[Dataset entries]
= Beginning of Section =
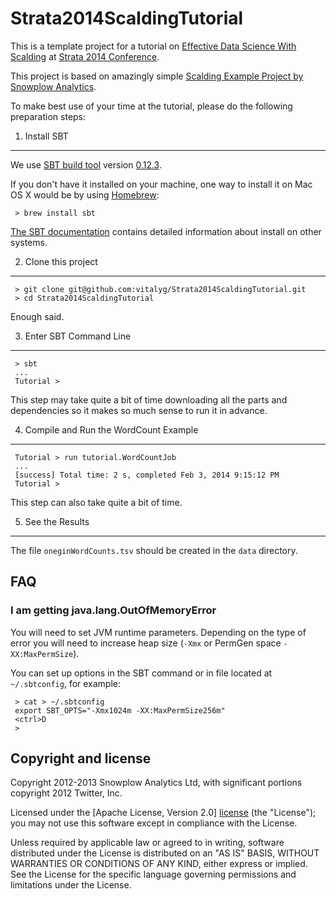 Strata2014ScaldingTutorial
==========================

This is a template project for a tutorial on [Effective Data Science With Scalding](http://strataconf.com/strata2014/public/schedule/detail/31957)
at [Strata 2014 Conference](http://strataconf.com/strata2014).

This project is based on amazingly simple [Scalding Example Project by Snowplow Analytics](https://github.com/snowplow/scalding-example-project).

To make best use of your time at the tutorial, please do the following preparation steps:


1. Install SBT
--------------

We use [SBT build tool](http://www.scala-sbt.org/) version [0.12.3](http://www.scala-sbt.org/0.12.3/docs/home.html).

If you don't have it installed on your machine, one way to install it on Mac OS X would be
by using [Homebrew](http://brew.sh/):

     > brew install sbt

[The SBT documentation](http://www.scala-sbt.org/0.12.3/docs/Getting-Started/Setup.html) contains
detailed information about install on other systems.

2. Clone this project
---------------------

     > git clone git@github.com:vitalyg/Strata2014ScaldingTutorial.git
     > cd Strata2014ScaldingTutorial

Enough said.

3. Enter SBT Command Line
-------------------------

     > sbt
     ...
     Tutorial >

This step may take quite a bit of time downloading all the parts and dependencies so it
makes so much sense to run it in advance.

4. Compile and Run the WordCount Example
----------------------------------------

     Tutorial > run tutorial.WordCountJob
     ...
     [success] Total time: 2 s, completed Feb 3, 2014 9:15:12 PM
     Tutorial >

This step can also take quite a bit of time.


5. See the Results
------------------

The file `oneginWordCounts.tsv` should be created in the `data` directory.

FAQ
---

### I am getting java.lang.OutOfMemoryError ###

You will need to set JVM runtime parameters. Depending on the type of error you will need to increase
heap size (`-Xmx` or PermGen space `-XX:MaxPermSize`).

You can set up options in the SBT command or in file located at `~/.sbtconfig`, for example:

     > cat > ~/.sbtconfig
     export SBT_OPTS="-Xmx1024m -XX:MaxPermSize256m"
     <ctrl>D
     >


Copyright and license
---------------------

Copyright 2012-2013 Snowplow Analytics Ltd, with significant portions copyright 2012 Twitter, Inc.

Licensed under the [Apache License, Version 2.0] [license] (the "License");
you may not use this software except in compliance with the License.

Unless required by applicable law or agreed to in writing, software
distributed under the License is distributed on an "AS IS" BASIS,
WITHOUT WARRANTIES OR CONDITIONS OF ANY KIND, either express or implied.
See the License for the specific language governing permissions and
limitations under the License.

[license]: http://www.apache.org/licenses/LICENSE-2.0



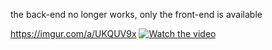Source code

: the back-end no longer works, only the front-end is available

https://imgur.com/a/UKQUV9x
[![Watch the video](https://i.stack.imgur.com/Vp2cE.png)](https://imgur.com/a/UKQUV9x)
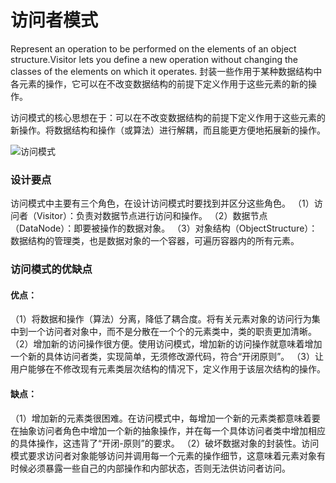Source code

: # 访问者模式

Represent an operation to be performed on the elements of an object structure.Visitor lets you define a new operation without changing the classes of the elements on which it operates.
封装一些作用于某种数据结构中各元素的操作，它可以在不改变数据结构的前提下定义作用于这些元素的新的操作。

访问模式的核心思想在于：可以在不改变数据结构的前提下定义作用于这些元素的新操作。将数据结构和操作（或算法）进行解耦，而且能更方便地拓展新的操作。

![访问模式](https://typora-1300715298.cos.ap-shanghai.myqcloud.com/uPic/image-20210615191749581.png)

### 设计要点

访问模式中主要有三个角色，在设计访问模式时要找到并区分这些角色。
（1）访问者（Visitor）：负责对数据节点进行访问和操作。
（2）数据节点（DataNode）：即要被操作的数据对象。
（3）对象结构（ObjectStructure）：数据结构的管理类，也是数据对象的一个容器，可遍历容器内的所有元素。

### 访问模式的优缺点

#### 优点：

（1）将数据和操作（算法）分离，降低了耦合度。将有关元素对象的访问行为集中到一个访问者对象中，而不是分散在一个个的元素类中，类的职责更加清晰。
（2）增加新的访问操作很方便。使用访问模式，增加新的访问操作就意味着增加一个新的具体访问者类，实现简单，无须修改源代码，符合“开闭原则”。
（3）让用户能够在不修改现有元素类层次结构的情况下，定义作用于该层次结构的操作。

#### 缺点：

（1）增加新的元素类很困难。在访问模式中，每增加一个新的元素类都意味着要在抽象访问者角色中增加一个新的抽象操作，并在每一个具体访问者类中增加相应的具体操作，这违背了“开闭-原则”的要求。
（2）破坏数据对象的封装性。访问模式要求访问者对象能够访问并调用每一个元素的操作细节，这意味着元素对象有时候必须暴露一些自己的内部操作和内部状态，否则无法供访问者访问。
= End of Section =
TASK DIRECTIONS —
Wherever the word "imgur" occurs in the data above, copy the line it sits in.

EXERCISE SOLUTION —
https://imgur.com/a/UKQUV9x
[![Watch the video](https://i.stack.imgur.com/Vp2cE.png)](https://imgur.com/a/UKQUV9x)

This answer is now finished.